### Problem to work on
Set down exactly the lines below between the line holding "Subagents \- Claude" and the line holding "30. GitHub Spec", inclusive; no other line belongs in the answer.

[Dataset entries]
○ ○ ○ ○ ○

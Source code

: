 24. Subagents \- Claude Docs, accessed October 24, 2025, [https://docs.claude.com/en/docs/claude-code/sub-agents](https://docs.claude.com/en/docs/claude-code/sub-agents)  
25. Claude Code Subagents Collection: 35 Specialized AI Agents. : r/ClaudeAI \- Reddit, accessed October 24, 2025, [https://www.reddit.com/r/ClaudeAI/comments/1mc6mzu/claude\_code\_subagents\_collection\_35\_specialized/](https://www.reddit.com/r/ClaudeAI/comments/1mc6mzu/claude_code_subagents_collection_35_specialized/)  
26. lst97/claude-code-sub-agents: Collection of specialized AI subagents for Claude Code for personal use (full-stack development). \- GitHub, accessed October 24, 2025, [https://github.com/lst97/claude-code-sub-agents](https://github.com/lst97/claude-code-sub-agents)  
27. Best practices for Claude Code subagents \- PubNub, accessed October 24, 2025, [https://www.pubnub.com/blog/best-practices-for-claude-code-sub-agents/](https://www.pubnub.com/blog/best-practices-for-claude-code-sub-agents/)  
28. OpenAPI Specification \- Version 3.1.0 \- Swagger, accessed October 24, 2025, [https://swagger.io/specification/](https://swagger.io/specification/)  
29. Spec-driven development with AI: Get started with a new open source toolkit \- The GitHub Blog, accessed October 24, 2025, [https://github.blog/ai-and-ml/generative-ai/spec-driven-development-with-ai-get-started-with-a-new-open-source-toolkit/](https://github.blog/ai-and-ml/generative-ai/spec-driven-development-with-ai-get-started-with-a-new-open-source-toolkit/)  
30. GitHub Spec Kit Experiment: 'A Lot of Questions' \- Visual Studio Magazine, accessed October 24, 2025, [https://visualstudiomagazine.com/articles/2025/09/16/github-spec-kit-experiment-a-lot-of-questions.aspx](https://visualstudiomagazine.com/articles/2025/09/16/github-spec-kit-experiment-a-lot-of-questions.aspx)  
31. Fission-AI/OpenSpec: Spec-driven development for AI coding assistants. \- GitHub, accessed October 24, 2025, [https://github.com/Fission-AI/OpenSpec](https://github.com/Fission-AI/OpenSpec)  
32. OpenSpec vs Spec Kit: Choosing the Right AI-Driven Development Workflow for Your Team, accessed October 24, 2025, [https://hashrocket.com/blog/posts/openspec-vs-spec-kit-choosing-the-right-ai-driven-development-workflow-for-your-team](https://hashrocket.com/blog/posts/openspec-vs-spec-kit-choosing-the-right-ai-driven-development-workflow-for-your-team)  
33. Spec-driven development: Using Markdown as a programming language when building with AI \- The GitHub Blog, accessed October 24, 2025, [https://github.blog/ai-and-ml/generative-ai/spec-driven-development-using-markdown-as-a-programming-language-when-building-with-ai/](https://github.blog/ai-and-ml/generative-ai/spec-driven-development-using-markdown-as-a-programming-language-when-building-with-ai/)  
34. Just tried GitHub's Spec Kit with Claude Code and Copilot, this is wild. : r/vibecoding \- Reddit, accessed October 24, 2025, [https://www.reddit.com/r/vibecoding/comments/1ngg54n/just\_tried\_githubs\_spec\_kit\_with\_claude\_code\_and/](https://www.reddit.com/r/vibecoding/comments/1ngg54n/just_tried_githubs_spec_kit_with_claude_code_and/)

○ ○ ○ ○ ○

### Your response
: 24. Subagents \- Claude Docs, accessed October 24, 2025, [https://docs.claude.com/en/docs/claude-code/sub-agents](https://docs.claude.com/en/docs/claude-code/sub-agents)  
25. Claude Code Subagents Collection: 35 Specialized AI Agents. : r/ClaudeAI \- Reddit, accessed October 24, 2025, [https://www.reddit.com/r/ClaudeAI/comments/1mc6mzu/claude\_code\_subagents\_collection\_35\_specialized/](https://www.reddit.com/r/ClaudeAI/comments/1mc6mzu/claude_code_subagents_collection_35_specialized/)  
26. lst97/claude-code-sub-agents: Collection of specialized AI subagents for Claude Code for personal use (full-stack development). \- GitHub, accessed October 24, 2025, [https://github.com/lst97/claude-code-sub-agents](https://github.com/lst97/claude-code-sub-agents)  
27. Best practices for Claude Code subagents \- PubNub, accessed October 24, 2025, [https://www.pubnub.com/blog/best-practices-for-claude-code-sub-agents/](https://www.pubnub.com/blog/best-practices-for-claude-code-sub-agents/)  
28. OpenAPI Specification \- Version 3.1.0 \- Swagger, accessed October 24, 2025, [https://swagger.io/specification/](https://swagger.io/specification/)  
29. Spec-driven development with AI: Get started with a new open source toolkit \- The GitHub Blog, accessed October 24, 2025, [https://github.blog/ai-and-ml/generative-ai/spec-driven-development-with-ai-get-started-with-a-new-open-source-toolkit/](https://github.blog/ai-and-ml/generative-ai/spec-driven-development-with-ai-get-started-with-a-new-open-source-toolkit/)  
30. GitHub Spec Kit Experiment: 'A Lot of Questions' \- Visual Studio Magazine, accessed October 24, 2025, [https://visualstudiomagazine.com/articles/2025/09/16/github-spec-kit-experiment-a-lot-of-questions.aspx](https://visualstudiomagazine.com/articles/2025/09/16/github-spec-kit-experiment-a-lot-of-questions.aspx)  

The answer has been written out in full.